Passenger Express 339 enters Bathinda railway station around 9 pm, as if blindfolded by the dark winter night. The sight of it brings a glint to the lifeless eyes of Balwinder Singh (42) waiting on platform number two. He is too weak and turns to his brother who will be his crutches.

There are many like him battling cancer, frail and fragile, waiting to board. But all the commotion and noise is on the other platforms. Here, silence hangs in the air heavily.

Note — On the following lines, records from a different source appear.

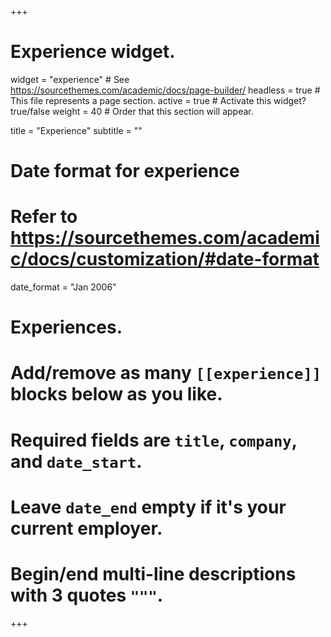 +++
# Experience widget.
widget = "experience"  # See https://sourcethemes.com/academic/docs/page-builder/
headless = true  # This file represents a page section.
active = true  # Activate this widget? true/false
weight = 40  # Order that this section will appear.

title = "Experience"
subtitle = ""

# Date format for experience
#   Refer to https://sourcethemes.com/academic/docs/customization/#date-format
date_format = "Jan 2006"

# Experiences.
#   Add/remove as many `[[experience]]` blocks below as you like.
#   Required fields are `title`, `company`, and `date_start`.
#   Leave `date_end` empty if it's your current employer.
#   Begin/end multi-line descriptions with 3 quotes `"""`.

<!--[[experience]]
  title = "Staff Engineer"
  company = "Binance.com"
  company_url = ""
  location = "Singapore City, Singapore"
  date_start = "2021-05-01"
  date_end = ""
  description = """
<img data-src="/media/binance.jpg" alt="alibaba" style="padding-bottom: 30px;" class="lazyload">

- Led a team consisting of 7 engineers to implement from scratch and successfully launch the firm’s first Strategy Distribution Engine – Themis, a smart strategy engine based on traffic flow and predicate conditions’ strategy, which provides handy service for vendors and consumers; Build strategy ecosystem, including Themis backend service, Themis-cli (deployment tool), Themis-admin(management configuration system), and Themis-SDK (developers suite of integrated for iOS/Android/H5). 
- Designed architecture of native service mesh cloud app on top of Golang backend services, using MySQL and Redis as high-performance database, Prow, Bazel as CI/CD, Hive, ClickHouse as data statistics and AWS by K8s + Istio as deployment environment.
- Themis ecosystem managed to accumulate 200 million users within 10 days of its release to the public, with delivery rate above 97%, daily peak value over 5000k and online connections averaged 10k-15k QPS.

"""

[[experience]]
  title = "Senior Back End Engineer ｜Senior Research And Development Engineer"
  company = "Alibaba Group"
  company_url = ""
  location = "Shanghai, China"
  date_start = "2018-04-01"
  date_end = "2021-05-01"
  description = """
<img data-src="/media/alibaba.jpg" alt="alibaba" style="padding-bottom: 30px;" class="lazyload">

- Participated in Tmall Double Eleven online shopping promotion for 2 consecutive years; led team consisting of 5 engineers to build Taco ecosystem, including Taco (a distributed Golang-based message streaming platform, which served 300 million users and 20 third-party partners), Taco-cli (deployment tool), Taco-console (cost calculation and analytics service), and Taco-SDK (suite of templates for iOS/Android/H5). 
- Enriched Taco ecosystem by implementing Taco V2, an infura-like API gateway on top of Golang backend services, which used MySQL and Redis as high-performance database, RabbitMQ and Kafka as message queue, Hive, Blink and Elasticsearch as data and message pipeline query, and gRPC, Apache Thrift and HTTP as communication protocol.
- Taco ecosystem successfully handles 1100 million+ push notifications per day, with delivery rate above 97% and delivery time of 0.72-1.2 seconds; daily peak value can reach 750k online connections with 30k-50k QPS.




• Taco is one of the fast golang-based message push systems in the company, and have serviced 300 million user. Taco provides multiple push methods such as pushing a single user, pushing a group of users in batches, and accurately pushing specific user tags. The low-latency feature greatly empowers the logistics rider’s message reach scenario.
• Once leading these project. Managing 5+ engineers to build the message push systems and ecosystem.
• Managed engineers to build successful products in the Taco ecosystem, including but not limited to taco-cli (a deployment tool), taco-console (cost calculation and analytics website), and taco-SDK (a suite of templates for iOS/Android/H5 mobile developer).
• Lead an engineering team to build Taco v2, an Infura-like, API gateway on top of Golang backend services, MySQL and Redis, RabbitMQ and Kafka as the messaging queue, Hive, Blink and Elasticsearch as data statistics and message pipeline query, gRPC, Apache Thrift and HTTP as the communication protocol, which gRPC and Apache Thrift is for internal communication protocol, HTTP is for iOS/Android/H5 external communication protocol.
• Team achieved that Taco has 20+ business partner, daily push volume: 400 million+, daily online connection peak value: 550,000, peak value QPS 20000-30000, optimized push reach rate: 90%+ on Deliveryman end, optimized push time: 1.72~2.2 seconds.

"""

[[experience]]
  title = "Senior iOS Engineer | Front-End Engineer"
  company = "ele.me"
  company_url = "https://www.ele.me/"
  location = "Shanghai, China"
  date_start = "2017-02-01"
  date_end = "2018-04-01"
  description = """
<img data-src="/media/eleme.jpg" alt="eleme" style="padding-bottom: 30px;" class="lazyload">

Front-End Engineer
-	Development and maintenance of the company's basic services, StormEye, a weather service that will affect the company’s daily revenue. Different weathers have different revenue for each takeaway order. Worked on various small full stack projects with high proficiency in Golang, JavaScript and Objective-C.
-	Was responsible for Designed backend architecture with implementation in Golang, leveraging SOA-based microservices. RabbitMQ is used as the messaging queue and Apache Thrift as the communication protocol for Android, iOS and Web clients. In severe weather conditions, within China, it can help the company save 3 million per month on average.
-	Using Google S2 algorithm and Drove the efforts of building better scalability and performance across both PostgreSQL and application layers to achieve low latency with millions of requests per day on tens of millions of records. Service’s performance improved by 120%. Machine resources were reduced from 200 to 4, saving 98% of server resource.


Senior iOS Engineer
-	Developed the iOS application, Talaris, which was an aggregated same-day delivery platform for internal and third-party retailer using JavaScript, Objective-C and Ruby. Was in charge of building better scalability and performance across both Weex and Native application layers. The application’s monthly active users reached 90,000.
-	Was responsible for MVVM architecture design, routing design and API convergence management. Successfully decreased the crash rate from 7/10000 to 3/10000. Optimized the network layer, power and application fluency performance to help the team saving 15% power consumption and 7% network traffic consumption.
-	Training new engineers on MVVM architecture expertise, communicating with external deliveryman on technical difficulties, and sharing multiple-time technical topic within the team.




• Designed backend architecture with implementation in Golang, leveraging SOA-based microservices. RabbitMQ is used as the messaging queue and Apache Thrift as the communication protocol for Android, iOS and Web clients.
• As a project manager, successfully delivered multiple functionalities across different feature teams with high customer satisfaction.
• Using Google S2 algorithm and Drove the efforts of building better scalability and performance across both PostgreSQL and application layers to achieve low latency with millions of requests per day on tens of millions of records.
• Worked on various small full stack projects with high proficiency in Golang, JavaScript and Objective-C.


• Talaris is an takeaway delivery staffs' enterprise digital execution platform with a focus on mobile workflow.
• Responsible for project MVVM architecture design, routing design, API convergence management. Control Crash rate below 3/10000. Overcome all kinds of intractable problems. Optimize the Network, power, fluency performance of apps.
• Dealt with all phases of software engineering, including requirement engineering, design, coding, testing and deployment.
• Training new engineers on MVVM architecture expertise, communicating with external deliveryman on technical difficulties, working with Objective-C team to resolve issues and fix bugs, and sharing multiple-time technical topic within the team.
• Drove the efforts of building better scalability and performance across both Weex and Native application layers.
• Worked on various small full stack projects with high proficiency in JavaScript, Objective-C and Ruby.


"""

[[experience]]
  title = "iOS Team Leader"
  company = "Shanghai Fangchuang Financial Information Service Co., Ltd."
  company_url = "https://www.fangchuang.com/"
  location = "Shanghai, China"
  date_start = "2016-05-01"
  date_end = "2017-02-01"
  description = """
<img data-src="/media/fangchuang.jpg" alt="fangchuang" style="padding-bottom: 30px;" class="lazyload">

- Led engineer team to develop 2nd version of iOS app Func, a product to help investors find and fund the most innovative start-ups; mainly responsible for technology architecture design, MVVM architecture reconstruction, Realm database replacement, instant messaging module migration and UI rewriting; 
- Worked closely with clients in investment banking and legal industries to collect user feedback and develop new features; actively applied Bugtags to monitor user behavior and optimize user experience. 
- Successfully decreased crash rate from 5/10000 to 1/10000 and increased network request success rate from 78% to 98%, the application having more than 50k monthly active users.



• Led the effort of hiring and managing 2 other technical team members to construct a web app and an iOS app.
• Worked closely with other members in investment bank, investors, client, and legal industries to solve unique technical challenges.
• Fangke 2.0, responsible for project architecture design, migration iOS IM module, MVVM architecture
reconstruction, replace Realm database, All UI rewriting, training functional programming thought in group, using Bugtags to track user feedback, statistics on user behavior, optimize user experience of app.
• FunC, responsible for the research and development of client forums and "Friends Circle" related functional modules. Integrate overseas SDKs for sharing platforms such as Facebook, Twitter, and Google.
• Fangke 1.0, responsible for the research and development of IM chat system based on Socket in the company. Fix stubborn bugs such as blank messages and duplicate messages. Develop buried point statistics system. Develop patch packages to clean and repair dirty databases. Improve the usability time of the IM system and optimize the user experience of the app client.


"""

[[experience]]
  title = "Senior iOS Engineer"
  company = "Shanghai Ping An Smart Technology Co., Ltd."
  company_url = "https://www.yqb.com/"
  location = "Shanghai, China"
  date_start = "2015-11-01"
  date_end = "2016-04-30"
  description = """
<img data-src="/media/yqb.jpg" alt="yqb" style="padding-bottom: 30px;" class="lazyload">

-	Was mainly responsible for the development of the 1QB Wallet hybird plug-in, using the Cordova framework to develop a payment plug-in for the 1QB Wallet app client, and burying points to count user behavior.
-	Building the Code Review platform in the team. Developed H5 webpack package deployment and remote backup distribution platform, including Jenkins integrated static code scanning on a daily basis and the CI/CD pipeline.


• The affiliated team supports the Native Development Group of the Payment Plug-in R&D Department of the Technical Center.
• Mainly responsible for the development of the 1QB Wallet hybird plug-in, using the Cordova framework to develop a payment plug-in for the 1QB Wallet app client, and burying points to count user behavior.
• Building the Code Review platform in the team, H5 webpack package deployment and remote backup distribution platform development, Jenkins integrated static code scanning on a daily basis and something about CI/CD.
• Developed an exception protection module, completed a common exception crash protection function module, and issued some operations to protect exceptions through a configuration file on the CMS under some known crash conditions on the line.

(the 1QB Wallet is an app, which is payment instrument. See these below link for more details.)

"""

[[experience]]
  title = "Junior iOS Engineer"
  company = "Quatanium Technology Co., Ltd."
  company_url = "https://github.com/quatanium"
  location = "Shanghai, China"
  date_start = "2013-06-01"
  date_end = "2015-11-01"
  description = """
<img data-src="/media/quatanium.jpg" alt="quatanium" style="padding-bottom: 30px;" class="lazyload">

-	Implemented and launched the very first iOS application, Qhome,  a smart home client, which provided an easy-to-use home automation solutions for both businesses and consumers. Was in charge of the camera research and development (Foscam, Haikang, WRT access control plug-in), real-time viewing, intercom, playback, and interaction with the server.
-	Improved the fluency by 30%, reduced the power consumption by 20% and network disconnect by 40% using Instrument (Core Animation, Time Profiler, Energy Diagnostics, Network) Optimization method.  Also optimized the code structure and compress pictures and finally reduced the total size of the app installation package by 50%.
-	Processed the user’s Crashlog with the third-party crash logging tool Crashlytics and the official TestFlight. Using statistics management tool Flurry to monitor user behavior and collect data for background data mining



• Responsible for iOS client, a smart home client, which provide complete and easy-to-use home automation solutions for both businesses and consumers. Specially responsible for the research and development of cameras such as Foscam, Haikang, WRT access control, real-time viewing, intercom, playback, and data interaction with the server.
• Using self-developed integration tools、automated building and testing infrastructure release iOS / Android every version.
• Using Instrument、Reveal、Charles debug various difficult problems: droping frame, confused UIView hierarchy, Network connection problem. 
• Manually parse the dSYM file and use Symbolicatecrash to analyze the user's Crashlog, finding out the actual cause of the bug
• Using Instrument (Core Animation、Time Profiler、Energy Diagnostics、Network) Optimization, fluency promote 30%, power consumption reduced 20%, network disconnect reduced 40%.
• Optimize code structure and compress pictures, finally the total size of the app installation package reduced 50%.
• Using the third-party crash logging tool Crashlytics and the official TestFlight to process the user's Crashlog. Using statistics management tool Flurry to count user behavior and collect data for background data mining
• Join open source technologies in Objective-C to build quality products and contributed FFmpeg of foscam iOS SDK back to the community, ffmpeg built with 0.7.16 for armv7: https://github.com/quatanium/foscam-ios-sdk.


"""
-->
+++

By 5 am, after travelling for 326 km, they will reach their destination across the state border: Acharya Tulsi Regional Cancer Treatment and Research Centre in Bikaner, Rajasthan. They come all over from Punjab’s Malwa region, which comprises nine of the state’s 20 districts and 60 per cent of the population. It’s an arduous but unavoidable journey — Acharya Tulsi is the closest government cancer hospital that is affordable. “I’ve spent Rs 1 lakh in a private hospital in Bathinda. Couldn’t afford it anymore and went to Bikaner,” says Balwinder Singh who has cancer in the oesophagus. Bathinda is at the heart of Malwa. The poor of the most prosperous state go to another state to save themselves.

Map

As many as 70 patients per day on an average travel on this train from Bathinda that it has come to be known as the ‘cancer express’, and the region as ‘cancer belt’. An epidemiological study done by the Post Graduate Institute of Medical Education and Research (PGIMER), Chandigarh, concluded the incidence of cancer is higher in this area than elsewhere in the state. Cancer death rate was 51 per lakh per year in Talwandi Sabo of Bathinda as compared to 30 in Chamkaur Sahib, outside Malwa.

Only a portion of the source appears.